**Stored data entries:**
- Opening Delimiter -

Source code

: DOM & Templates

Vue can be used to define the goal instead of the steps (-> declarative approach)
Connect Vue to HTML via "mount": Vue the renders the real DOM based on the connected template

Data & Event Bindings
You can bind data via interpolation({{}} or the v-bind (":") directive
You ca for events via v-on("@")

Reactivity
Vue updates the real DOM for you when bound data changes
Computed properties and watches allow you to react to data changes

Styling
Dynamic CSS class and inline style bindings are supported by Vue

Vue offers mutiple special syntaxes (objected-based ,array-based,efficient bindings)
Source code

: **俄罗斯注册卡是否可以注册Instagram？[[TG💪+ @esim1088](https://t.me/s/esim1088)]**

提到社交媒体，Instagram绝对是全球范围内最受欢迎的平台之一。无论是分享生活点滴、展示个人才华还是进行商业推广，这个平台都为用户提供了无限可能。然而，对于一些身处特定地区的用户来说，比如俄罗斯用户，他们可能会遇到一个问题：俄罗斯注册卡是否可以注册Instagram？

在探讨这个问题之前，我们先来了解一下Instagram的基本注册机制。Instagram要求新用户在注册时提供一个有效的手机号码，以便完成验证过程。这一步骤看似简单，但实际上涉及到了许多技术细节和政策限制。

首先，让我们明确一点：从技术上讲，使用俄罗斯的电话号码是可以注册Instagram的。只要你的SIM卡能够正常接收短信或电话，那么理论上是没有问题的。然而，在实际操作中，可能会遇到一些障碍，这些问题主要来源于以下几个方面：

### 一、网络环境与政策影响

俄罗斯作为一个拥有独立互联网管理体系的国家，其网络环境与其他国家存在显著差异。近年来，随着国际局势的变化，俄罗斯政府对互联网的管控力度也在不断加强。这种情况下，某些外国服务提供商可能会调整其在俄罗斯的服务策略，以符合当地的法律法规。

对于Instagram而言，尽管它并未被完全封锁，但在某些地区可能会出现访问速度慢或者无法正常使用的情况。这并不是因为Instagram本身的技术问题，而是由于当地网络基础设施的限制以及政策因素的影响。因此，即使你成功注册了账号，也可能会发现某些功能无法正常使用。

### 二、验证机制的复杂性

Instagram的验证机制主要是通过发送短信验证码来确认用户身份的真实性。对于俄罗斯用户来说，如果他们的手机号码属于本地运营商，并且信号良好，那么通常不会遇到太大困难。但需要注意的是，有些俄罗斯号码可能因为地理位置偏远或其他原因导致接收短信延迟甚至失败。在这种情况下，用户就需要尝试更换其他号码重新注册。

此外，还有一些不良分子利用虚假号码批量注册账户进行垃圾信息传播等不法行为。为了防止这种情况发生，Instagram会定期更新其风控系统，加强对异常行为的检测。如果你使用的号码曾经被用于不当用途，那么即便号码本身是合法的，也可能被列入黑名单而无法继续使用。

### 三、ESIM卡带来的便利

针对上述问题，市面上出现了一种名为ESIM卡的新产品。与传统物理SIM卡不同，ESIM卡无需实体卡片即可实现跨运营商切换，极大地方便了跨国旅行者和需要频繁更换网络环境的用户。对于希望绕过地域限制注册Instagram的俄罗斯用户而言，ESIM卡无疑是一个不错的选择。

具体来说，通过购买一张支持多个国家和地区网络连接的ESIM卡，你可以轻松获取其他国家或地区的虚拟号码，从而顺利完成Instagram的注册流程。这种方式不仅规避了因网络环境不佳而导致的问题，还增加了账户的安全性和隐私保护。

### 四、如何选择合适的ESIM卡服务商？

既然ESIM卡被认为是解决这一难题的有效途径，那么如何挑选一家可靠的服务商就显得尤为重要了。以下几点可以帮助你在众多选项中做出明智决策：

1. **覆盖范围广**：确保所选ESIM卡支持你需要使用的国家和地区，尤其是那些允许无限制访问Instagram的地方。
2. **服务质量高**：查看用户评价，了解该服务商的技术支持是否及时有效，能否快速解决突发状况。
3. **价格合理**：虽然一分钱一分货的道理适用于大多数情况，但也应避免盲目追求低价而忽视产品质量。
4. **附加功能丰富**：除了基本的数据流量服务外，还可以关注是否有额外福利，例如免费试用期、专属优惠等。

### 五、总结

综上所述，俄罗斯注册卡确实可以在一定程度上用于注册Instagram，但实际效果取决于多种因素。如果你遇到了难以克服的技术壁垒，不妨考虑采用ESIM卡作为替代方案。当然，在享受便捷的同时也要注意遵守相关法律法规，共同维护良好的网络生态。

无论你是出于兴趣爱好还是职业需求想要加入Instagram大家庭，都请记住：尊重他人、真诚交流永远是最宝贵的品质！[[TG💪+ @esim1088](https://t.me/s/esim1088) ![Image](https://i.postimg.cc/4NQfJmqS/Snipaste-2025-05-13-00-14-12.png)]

- Closing Delimiter -

**Task objective:** Copy out every line of the data above, exactly as given.

**The completed task:**
Source code

: DOM & Templates

Vue can be used to define the goal instead of the steps (-> declarative approach)
Connect Vue to HTML via "mount": Vue the renders the real DOM based on the connected template

Data & Event Bindings
You can bind data via interpolation({{}} or the v-bind (":") directive
You ca for events via v-on("@")

Reactivity
Vue updates the real DOM for you when bound data changes
Computed properties and watches allow you to react to data changes

Styling
Dynamic CSS class and inline style bindings are supported by Vue

Vue offers mutiple special syntaxes (objected-based ,array-based,efficient bindings)
Source code

: **俄罗斯注册卡是否可以注册Instagram？[[TG💪+ @esim1088](https://t.me/s/esim1088)]**

提到社交媒体，Instagram绝对是全球范围内最受欢迎的平台之一。无论是分享生活点滴、展示个人才华还是进行商业推广，这个平台都为用户提供了无限可能。然而，对于一些身处特定地区的用户来说，比如俄罗斯用户，他们可能会遇到一个问题：俄罗斯注册卡是否可以注册Instagram？

在探讨这个问题之前，我们先来了解一下Instagram的基本注册机制。Instagram要求新用户在注册时提供一个有效的手机号码，以便完成验证过程。这一步骤看似简单，但实际上涉及到了许多技术细节和政策限制。

首先，让我们明确一点：从技术上讲，使用俄罗斯的电话号码是可以注册Instagram的。只要你的SIM卡能够正常接收短信或电话，那么理论上是没有问题的。然而，在实际操作中，可能会遇到一些障碍，这些问题主要来源于以下几个方面：

### 一、网络环境与政策影响

俄罗斯作为一个拥有独立互联网管理体系的国家，其网络环境与其他国家存在显著差异。近年来，随着国际局势的变化，俄罗斯政府对互联网的管控力度也在不断加强。这种情况下，某些外国服务提供商可能会调整其在俄罗斯的服务策略，以符合当地的法律法规。

对于Instagram而言，尽管它并未被完全封锁，但在某些地区可能会出现访问速度慢或者无法正常使用的情况。这并不是因为Instagram本身的技术问题，而是由于当地网络基础设施的限制以及政策因素的影响。因此，即使你成功注册了账号，也可能会发现某些功能无法正常使用。

### 二、验证机制的复杂性

Instagram的验证机制主要是通过发送短信验证码来确认用户身份的真实性。对于俄罗斯用户来说，如果他们的手机号码属于本地运营商，并且信号良好，那么通常不会遇到太大困难。但需要注意的是，有些俄罗斯号码可能因为地理位置偏远或其他原因导致接收短信延迟甚至失败。在这种情况下，用户就需要尝试更换其他号码重新注册。

此外，还有一些不良分子利用虚假号码批量注册账户进行垃圾信息传播等不法行为。为了防止这种情况发生，Instagram会定期更新其风控系统，加强对异常行为的检测。如果你使用的号码曾经被用于不当用途，那么即便号码本身是合法的，也可能被列入黑名单而无法继续使用。

### 三、ESIM卡带来的便利

针对上述问题，市面上出现了一种名为ESIM卡的新产品。与传统物理SIM卡不同，ESIM卡无需实体卡片即可实现跨运营商切换，极大地方便了跨国旅行者和需要频繁更换网络环境的用户。对于希望绕过地域限制注册Instagram的俄罗斯用户而言，ESIM卡无疑是一个不错的选择。

具体来说，通过购买一张支持多个国家和地区网络连接的ESIM卡，你可以轻松获取其他国家或地区的虚拟号码，从而顺利完成Instagram的注册流程。这种方式不仅规避了因网络环境不佳而导致的问题，还增加了账户的安全性和隐私保护。

### 四、如何选择合适的ESIM卡服务商？

既然ESIM卡被认为是解决这一难题的有效途径，那么如何挑选一家可靠的服务商就显得尤为重要了。以下几点可以帮助你在众多选项中做出明智决策：

1. **覆盖范围广**：确保所选ESIM卡支持你需要使用的国家和地区，尤其是那些允许无限制访问Instagram的地方。
2. **服务质量高**：查看用户评价，了解该服务商的技术支持是否及时有效，能否快速解决突发状况。
3. **价格合理**：虽然一分钱一分货的道理适用于大多数情况，但也应避免盲目追求低价而忽视产品质量。
4. **附加功能丰富**：除了基本的数据流量服务外，还可以关注是否有额外福利，例如免费试用期、专属优惠等。

### 五、总结

综上所述，俄罗斯注册卡确实可以在一定程度上用于注册Instagram，但实际效果取决于多种因素。如果你遇到了难以克服的技术壁垒，不妨考虑采用ESIM卡作为替代方案。当然，在享受便捷的同时也要注意遵守相关法律法规，共同维护良好的网络生态。

无论你是出于兴趣爱好还是职业需求想要加入Instagram大家庭，都请记住：尊重他人、真诚交流永远是最宝贵的品质！[[TG💪+ @esim1088](https://t.me/s/esim1088) ![Image](https://i.postimg.cc/4NQfJmqS/Snipaste-2025-05-13-00-14-12.png)]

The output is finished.